A well known problem for network and security professionals in the enterprise is asymmetric routing.  At it's simplest, this is where traffic flows outbound through Router A, while the return traffic returns through Router B, or through both Routers A and B.   If you're using a reflexive ACL, for example, this will lead to some, if not all of the return traffic being blocked as it attempts to return through Router B.  This is due to Router A having a record of the outbound traffic while Router B does not.  Riverbed breaks this down into several sub-categories such as complete asymmetry, server-side asymmetry, client-side asymmetry, and multi-SYN retransmit.  But for our purposes here, it's all asymmetric, and it's all a bad thing.  While some firewalls are able to share state to avoid this situation, not all do.  And Cisco Routers running IOS do not.

While asymmetric routing is known to be a problem at the network edge, it can be a problem for security professionals internally as well.  And the larger the network is, the more likely asymmetric traffic is to occur at some level.  When you deploy an IPS sensor in the network, it must be able to see all traffic in both directions for maximum effectiveness.  When an IPS sensor is able to see all the traffic involved in a particular session, you get better threat detection, reduced susceptibility to IPS evasion techniques, and less susceptibility to false-positives and false-negatives. 

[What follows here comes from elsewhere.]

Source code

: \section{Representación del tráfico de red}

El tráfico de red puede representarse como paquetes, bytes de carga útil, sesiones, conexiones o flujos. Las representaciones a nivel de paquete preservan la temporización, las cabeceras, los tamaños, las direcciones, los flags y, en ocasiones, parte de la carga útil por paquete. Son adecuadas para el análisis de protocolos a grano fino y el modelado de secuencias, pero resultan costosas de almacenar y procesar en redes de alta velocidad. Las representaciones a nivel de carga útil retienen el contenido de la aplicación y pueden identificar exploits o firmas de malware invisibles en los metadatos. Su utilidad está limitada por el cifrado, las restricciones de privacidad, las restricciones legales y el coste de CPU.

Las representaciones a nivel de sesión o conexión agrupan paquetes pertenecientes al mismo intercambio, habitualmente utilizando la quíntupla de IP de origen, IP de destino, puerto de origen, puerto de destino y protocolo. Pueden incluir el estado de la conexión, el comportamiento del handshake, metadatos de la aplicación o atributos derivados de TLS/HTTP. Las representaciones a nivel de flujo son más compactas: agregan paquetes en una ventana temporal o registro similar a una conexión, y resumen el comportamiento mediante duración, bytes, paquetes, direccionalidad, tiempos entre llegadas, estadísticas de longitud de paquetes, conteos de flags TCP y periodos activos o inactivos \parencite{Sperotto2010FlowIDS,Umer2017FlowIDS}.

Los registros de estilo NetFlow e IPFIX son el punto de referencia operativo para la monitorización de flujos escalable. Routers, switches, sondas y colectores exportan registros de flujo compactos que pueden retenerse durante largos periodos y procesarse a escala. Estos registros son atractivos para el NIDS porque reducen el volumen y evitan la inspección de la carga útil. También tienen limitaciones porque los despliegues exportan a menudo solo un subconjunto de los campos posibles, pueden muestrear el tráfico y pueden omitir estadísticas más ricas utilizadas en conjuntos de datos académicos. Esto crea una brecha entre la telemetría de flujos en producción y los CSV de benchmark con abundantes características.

While it cannot be completely avoided at the enterprise edge, the good news is that internally, steps can be taken to reduce if not eliminate the effects of asymmetric routing.  So good network design is a must to get the maximum effectiveness of an IPS deployment, particularly if there are going to be multiple sensors along a given traffic flow.

There's a few options to ensure symmetric traffic flows, or to mitigate the effect of asymmetric traffic flows including:

• Duplicate traffic across multiple IPS sensors to ensure each sensor can see all applicable data.  In addition to the challenges presented in getting all the relevant data to each IPS, we also have a greater likelihood of overloading IPS sensors with traffic, which will result in packets being dropped.
• Integration of an IPS switch.  This is reducing traffic down to a single switch.  While it is better from an IPS standpoint, it's introducing a single point of failure into the network.
• Correctly configuring spanning tree parameters to ensure symmetrical paths across Layer 2 areas.
• Routing manipulation with techniques such as PBR. This is a cost effective solution as it involves only configuration changes rather than additional hardware.  But it adds complexity to the network in addition to requiring cooperation between security and networking. 
• Sticky load-balancing utilizing technology such Cisco's ACE module or Riverbed's Asymmetric Routing Detection to better reduce the chances of asymmetric routing.
• In cases of HSRP induced asymmetry, utilize EEM and EOT in order to change the paths of HSRP related routes dynamically.
• Configuring firewalls as active/standby pairs rather than active/active pairs.

But as you can see, many of these techniques involve taking redundant data paths out of the equation, and therefore reducing the amount of overall usable bandwidth across the network.  Others involve sending more data to or through each IPS unit, increasing the burden on each unit and increasing the likelihood of dropped packets.  So there is obviously a balancing act between performance and visibility.